> [THE TASK]
From the line that contains "To vote for" down to the last line of the data below, transcribe every line exactly.

[Stored dataset items]
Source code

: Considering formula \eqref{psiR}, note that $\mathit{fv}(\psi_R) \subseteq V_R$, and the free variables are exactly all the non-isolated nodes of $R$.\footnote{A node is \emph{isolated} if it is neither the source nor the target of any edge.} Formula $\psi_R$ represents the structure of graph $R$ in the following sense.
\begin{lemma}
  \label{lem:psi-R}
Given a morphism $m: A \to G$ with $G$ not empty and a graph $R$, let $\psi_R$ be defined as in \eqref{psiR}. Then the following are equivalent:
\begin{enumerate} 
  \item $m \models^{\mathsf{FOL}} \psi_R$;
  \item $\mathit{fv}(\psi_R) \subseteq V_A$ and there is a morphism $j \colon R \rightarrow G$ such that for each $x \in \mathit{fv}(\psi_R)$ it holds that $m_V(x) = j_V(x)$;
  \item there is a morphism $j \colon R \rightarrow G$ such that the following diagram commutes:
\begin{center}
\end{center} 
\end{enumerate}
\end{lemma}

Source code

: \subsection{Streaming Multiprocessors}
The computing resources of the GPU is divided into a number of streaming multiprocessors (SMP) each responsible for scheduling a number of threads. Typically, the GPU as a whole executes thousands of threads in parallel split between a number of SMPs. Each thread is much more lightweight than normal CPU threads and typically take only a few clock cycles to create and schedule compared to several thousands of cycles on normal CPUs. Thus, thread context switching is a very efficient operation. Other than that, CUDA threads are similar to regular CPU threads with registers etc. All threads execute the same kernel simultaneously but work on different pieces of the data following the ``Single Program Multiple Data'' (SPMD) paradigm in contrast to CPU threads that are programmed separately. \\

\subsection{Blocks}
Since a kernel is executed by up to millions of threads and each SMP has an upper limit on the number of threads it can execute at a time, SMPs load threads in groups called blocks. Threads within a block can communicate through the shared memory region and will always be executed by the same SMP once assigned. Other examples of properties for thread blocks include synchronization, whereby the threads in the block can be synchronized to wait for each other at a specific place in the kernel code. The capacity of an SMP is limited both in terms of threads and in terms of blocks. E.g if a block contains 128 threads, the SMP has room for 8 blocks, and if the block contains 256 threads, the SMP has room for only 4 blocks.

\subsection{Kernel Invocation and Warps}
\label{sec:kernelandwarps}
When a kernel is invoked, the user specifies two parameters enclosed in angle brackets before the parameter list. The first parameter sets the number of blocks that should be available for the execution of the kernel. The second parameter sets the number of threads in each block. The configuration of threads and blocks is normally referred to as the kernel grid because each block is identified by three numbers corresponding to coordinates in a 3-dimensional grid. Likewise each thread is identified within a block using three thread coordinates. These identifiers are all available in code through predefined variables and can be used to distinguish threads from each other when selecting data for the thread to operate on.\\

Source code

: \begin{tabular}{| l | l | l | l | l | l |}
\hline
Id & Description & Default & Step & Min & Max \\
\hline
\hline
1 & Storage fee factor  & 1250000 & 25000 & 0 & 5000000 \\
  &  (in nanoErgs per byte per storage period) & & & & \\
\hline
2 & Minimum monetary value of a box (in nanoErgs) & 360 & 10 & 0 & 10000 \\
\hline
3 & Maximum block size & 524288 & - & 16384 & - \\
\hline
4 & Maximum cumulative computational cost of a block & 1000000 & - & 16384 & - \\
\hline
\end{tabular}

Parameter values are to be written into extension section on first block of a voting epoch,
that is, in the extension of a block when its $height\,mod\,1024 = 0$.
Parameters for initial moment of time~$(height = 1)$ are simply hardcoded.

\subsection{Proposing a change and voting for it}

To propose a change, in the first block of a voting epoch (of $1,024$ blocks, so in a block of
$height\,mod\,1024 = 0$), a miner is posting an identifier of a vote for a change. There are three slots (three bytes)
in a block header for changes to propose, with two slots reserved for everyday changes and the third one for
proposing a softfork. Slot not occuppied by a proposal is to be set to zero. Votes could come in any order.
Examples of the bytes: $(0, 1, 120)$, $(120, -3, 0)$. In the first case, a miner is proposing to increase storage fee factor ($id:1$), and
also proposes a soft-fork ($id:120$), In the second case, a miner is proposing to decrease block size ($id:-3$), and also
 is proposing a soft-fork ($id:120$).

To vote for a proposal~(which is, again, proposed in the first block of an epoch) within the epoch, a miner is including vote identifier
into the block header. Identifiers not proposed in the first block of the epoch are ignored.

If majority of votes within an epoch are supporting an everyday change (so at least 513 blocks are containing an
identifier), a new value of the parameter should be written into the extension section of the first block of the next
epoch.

> [ANSWER BELOW]
To vote for a proposal~(which is, again, proposed in the first block of an epoch) within the epoch, a miner is including vote identifier
into the block header. Identifiers not proposed in the first block of the epoch are ignored.

If majority of votes within an epoch are supporting an everyday change (so at least 513 blocks are containing an
identifier), a new value of the parameter should be written into the extension section of the first block of the next
epoch.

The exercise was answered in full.